Since pictures are not wanted in the copy, output only the rest of each record exactly.

The data section start

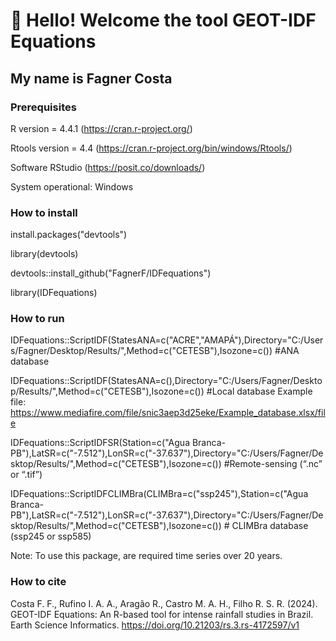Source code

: # 👋 Hello! Welcome the tool GEOT-IDF Equations <p align="right">

## My name is Fagner Costa

### Prerequisites
R version = 4.4.1 (https://cran.r-project.org/)

Rtools version = 4.4 (https://cran.r-project.org/bin/windows/Rtools/)

Software RStudio (https://posit.co/downloads/)

System operational: Windows

### How to install
install.packages("devtools")

library(devtools)

devtools::install_github("FagnerF/IDFequations")

library(IDFequations)

### How to run
IDFequations::ScriptIDF(StatesANA=c("ACRE","AMAPÁ"),Directory="C:/Users/Fagner/Desktop/Results/",Method=c("CETESB"),Isozone=c()) #ANA database

IDFequations::ScriptIDF(StatesANA=c(),Directory="C:/Users/Fagner/Desktop/Results/",Method=c("CETESB"),Isozone=c()) #Local database 
Example file: https://www.mediafire.com/file/snic3aep3d25eke/Example_database.xlsx/file

IDFequations::ScriptIDFSR(Station=c("Agua Branca-PB"),LatSR=c("-7.512"),LonSR=c("-37.637"),Directory="C:/Users/Fagner/Desktop/Results/",Method=c("CETESB"),Isozone=c()) #Remote-sensing (“.nc” or “.tif”) 

IDFequations::ScriptIDFCLIMBra(CLIMBra=c("ssp245"),Station=c("Agua Branca-PB"),LatSR=c("-7.512"),LonSR=c("-37.637"),Directory="C:/Users/Fagner/Desktop/Results/",Method=c("CETESB"),Isozone=c()) # CLIMBra database (ssp245 or ssp585)

Note: To use this package, are required time series over 20 years.

### How to cite
Costa F. F., Rufino I. A. A., Aragão R., Castro M. A. H., Filho R. S. R. (2024). GEOT-IDF Equations: An R-based tool for intense rainfall studies in Brazil. Earth Science Informatics. https://doi.org/10.21203/rs.3.rs-4172597/v1
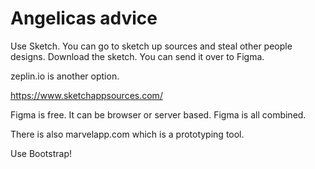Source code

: # Angelicas advice

Use Sketch. You can go to sketch up sources and steal other people designs. Download the sketch. You can send it over to Figma.

zeplin.io is another option.


https://www.sketchappsources.com/

Figma is free. It can be browser or server based. Figma is all combined.

There is also marvelapp.com which is a prototyping tool.

Use Bootstrap!
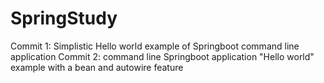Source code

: # SpringStudy

Commit 1: Simplistic Hello world example of Springboot command line application
Commit 2: command line Springboot application "Hello world" example with a bean and autowire feature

The data section end

▸ Task output
Source code

: # 👋 Hello! Welcome the tool GEOT-IDF Equations <p align="right">

## My name is Fagner Costa

### Prerequisites
R version = 4.4.1 (https://cran.r-project.org/)

Rtools version = 4.4 (https://cran.r-project.org/bin/windows/Rtools/)

Software RStudio (https://posit.co/downloads/)

System operational: Windows

### How to install
install.packages("devtools")

library(devtools)

devtools::install_github("FagnerF/IDFequations")

library(IDFequations)

### How to run
IDFequations::ScriptIDF(StatesANA=c("ACRE","AMAPÁ"),Directory="C:/Users/Fagner/Desktop/Results/",Method=c("CETESB"),Isozone=c()) #ANA database

IDFequations::ScriptIDF(StatesANA=c(),Directory="C:/Users/Fagner/Desktop/Results/",Method=c("CETESB"),Isozone=c()) #Local database 
Example file: https://www.mediafire.com/file/snic3aep3d25eke/Example_database.xlsx/file

IDFequations::ScriptIDFSR(Station=c("Agua Branca-PB"),LatSR=c("-7.512"),LonSR=c("-37.637"),Directory="C:/Users/Fagner/Desktop/Results/",Method=c("CETESB"),Isozone=c()) #Remote-sensing (“.nc” or “.tif”) 

IDFequations::ScriptIDFCLIMBra(CLIMBra=c("ssp245"),Station=c("Agua Branca-PB"),LatSR=c("-7.512"),LonSR=c("-37.637"),Directory="C:/Users/Fagner/Desktop/Results/",Method=c("CETESB"),Isozone=c()) # CLIMBra database (ssp245 or ssp585)

Note: To use this package, are required time series over 20 years.

### How to cite
Costa F. F., Rufino I. A. A., Aragão R., Castro M. A. H., Filho R. S. R. (2024). GEOT-IDF Equations: An R-based tool for intense rainfall studies in Brazil. Earth Science Informatics. https://doi.org/10.21203/rs.3.rs-4172597/v1
Source code

: # Angelicas advice

Use Sketch. You can go to sketch up sources and steal other people designs. Download the sketch. You can send it over to Figma.

zeplin.io is another option.


https://www.sketchappsources.com/

Figma is free. It can be browser or server based. Figma is all combined.

There is also marvelapp.com which is a prototyping tool.

Use Bootstrap!
Source code

: # SpringStudy

Commit 1: Simplistic Hello world example of Springboot command line application
Commit 2: command line Springboot application "Hello world" example with a bean and autowire feature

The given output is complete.